Artikel erstellt am: 1. April 2020

Wartenburg-Corona-Tagebuch – Es ist ein Morgen wie jeder andere

6:00 Uhr Abfahrt aus Wartenburg zur Arbeitsstelle in Lützen. Ich stelle fest, Corona hat auch Vorteile.
Auf den Straßen (B 2, A14 und A9) ist sehr viel weniger Verkehr. Das spart pro Strecke 10 – 15 Minuten. Die eingesparte Zeit kann man gut gebrauchen – z. B. um Klopapier für die Firmentoilette zu kaufen.

Aldi nix, Kaufland nix, Penny nix. Na dann halt morgen. Morgen wieder nix und übermorgen auch nix. Zur Sicherheit nehme ich einen 4er Pack Küchenrolle mit.
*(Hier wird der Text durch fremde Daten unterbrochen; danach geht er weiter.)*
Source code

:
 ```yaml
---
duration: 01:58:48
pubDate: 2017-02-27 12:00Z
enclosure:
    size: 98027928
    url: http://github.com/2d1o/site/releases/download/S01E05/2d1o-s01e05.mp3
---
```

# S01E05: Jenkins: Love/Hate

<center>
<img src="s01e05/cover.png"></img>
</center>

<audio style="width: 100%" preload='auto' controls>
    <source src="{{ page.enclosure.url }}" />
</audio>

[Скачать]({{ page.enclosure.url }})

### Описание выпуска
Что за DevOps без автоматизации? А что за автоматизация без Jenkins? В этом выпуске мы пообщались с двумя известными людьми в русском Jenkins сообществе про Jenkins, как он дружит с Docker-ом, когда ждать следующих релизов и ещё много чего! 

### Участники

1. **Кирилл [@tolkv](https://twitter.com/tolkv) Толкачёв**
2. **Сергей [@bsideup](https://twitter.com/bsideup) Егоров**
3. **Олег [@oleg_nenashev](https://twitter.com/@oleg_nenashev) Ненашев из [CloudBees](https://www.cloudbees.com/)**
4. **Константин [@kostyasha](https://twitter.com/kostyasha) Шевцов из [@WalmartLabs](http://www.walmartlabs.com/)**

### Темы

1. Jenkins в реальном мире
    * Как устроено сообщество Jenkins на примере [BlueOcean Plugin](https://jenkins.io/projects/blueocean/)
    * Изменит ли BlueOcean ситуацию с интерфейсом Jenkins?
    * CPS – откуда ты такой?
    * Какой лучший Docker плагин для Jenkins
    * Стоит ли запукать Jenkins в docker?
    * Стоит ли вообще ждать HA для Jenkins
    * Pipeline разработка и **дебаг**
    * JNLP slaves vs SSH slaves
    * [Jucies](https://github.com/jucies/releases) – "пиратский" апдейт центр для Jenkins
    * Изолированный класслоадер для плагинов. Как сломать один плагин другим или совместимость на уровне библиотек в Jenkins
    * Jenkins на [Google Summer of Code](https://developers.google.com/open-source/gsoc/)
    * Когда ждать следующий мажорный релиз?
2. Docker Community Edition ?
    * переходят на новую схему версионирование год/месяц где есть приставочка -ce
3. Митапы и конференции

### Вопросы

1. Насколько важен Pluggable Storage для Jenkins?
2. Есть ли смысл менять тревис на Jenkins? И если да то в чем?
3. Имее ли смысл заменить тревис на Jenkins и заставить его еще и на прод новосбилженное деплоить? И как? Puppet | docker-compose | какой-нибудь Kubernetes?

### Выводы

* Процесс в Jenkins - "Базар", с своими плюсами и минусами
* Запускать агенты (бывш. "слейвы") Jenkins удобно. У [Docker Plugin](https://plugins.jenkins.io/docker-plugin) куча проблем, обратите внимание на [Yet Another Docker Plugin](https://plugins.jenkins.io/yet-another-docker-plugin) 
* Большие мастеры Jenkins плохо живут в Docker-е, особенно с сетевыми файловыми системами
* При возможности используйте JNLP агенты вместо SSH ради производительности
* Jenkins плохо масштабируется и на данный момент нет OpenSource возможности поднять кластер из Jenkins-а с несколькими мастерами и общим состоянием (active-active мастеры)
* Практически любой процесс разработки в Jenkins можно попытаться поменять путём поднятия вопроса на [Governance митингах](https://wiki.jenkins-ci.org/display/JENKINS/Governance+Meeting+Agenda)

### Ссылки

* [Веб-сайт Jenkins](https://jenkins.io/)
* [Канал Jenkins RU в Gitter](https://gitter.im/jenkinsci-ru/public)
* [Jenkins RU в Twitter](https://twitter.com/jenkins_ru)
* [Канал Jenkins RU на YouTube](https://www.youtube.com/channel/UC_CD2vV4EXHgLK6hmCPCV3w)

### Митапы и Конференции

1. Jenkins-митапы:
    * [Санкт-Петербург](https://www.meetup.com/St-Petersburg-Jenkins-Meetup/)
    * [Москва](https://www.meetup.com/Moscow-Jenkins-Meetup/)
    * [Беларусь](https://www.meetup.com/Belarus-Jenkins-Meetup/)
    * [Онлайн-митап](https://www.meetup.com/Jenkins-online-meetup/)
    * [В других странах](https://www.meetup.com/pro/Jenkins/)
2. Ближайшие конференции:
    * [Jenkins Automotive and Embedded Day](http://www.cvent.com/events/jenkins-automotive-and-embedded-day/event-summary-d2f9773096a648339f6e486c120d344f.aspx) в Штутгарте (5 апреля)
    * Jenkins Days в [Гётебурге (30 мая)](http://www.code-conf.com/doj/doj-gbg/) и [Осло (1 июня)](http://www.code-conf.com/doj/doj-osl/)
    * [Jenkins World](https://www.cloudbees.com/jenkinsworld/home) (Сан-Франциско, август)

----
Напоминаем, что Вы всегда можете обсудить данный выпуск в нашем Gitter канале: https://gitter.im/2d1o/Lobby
Die Damen im Büro rollen die Augen. Warum bloß? Zu wenig Duft, zu hart, zu breit? Ich denke: Egal, besser als nix! Hauptsache Durchstechsicher! Und wenn nichts mehr da ist, nutzen wir eben die alte Tageszeitung.

Man(n) denkt sich, hat die Mehrheit der Menschen inzwischen einen Corona bedingten Klopapierkoller oder gibt es bei WhatsApp ein aktuelles Fetisch-Video, welches mir noch unbekannt ist?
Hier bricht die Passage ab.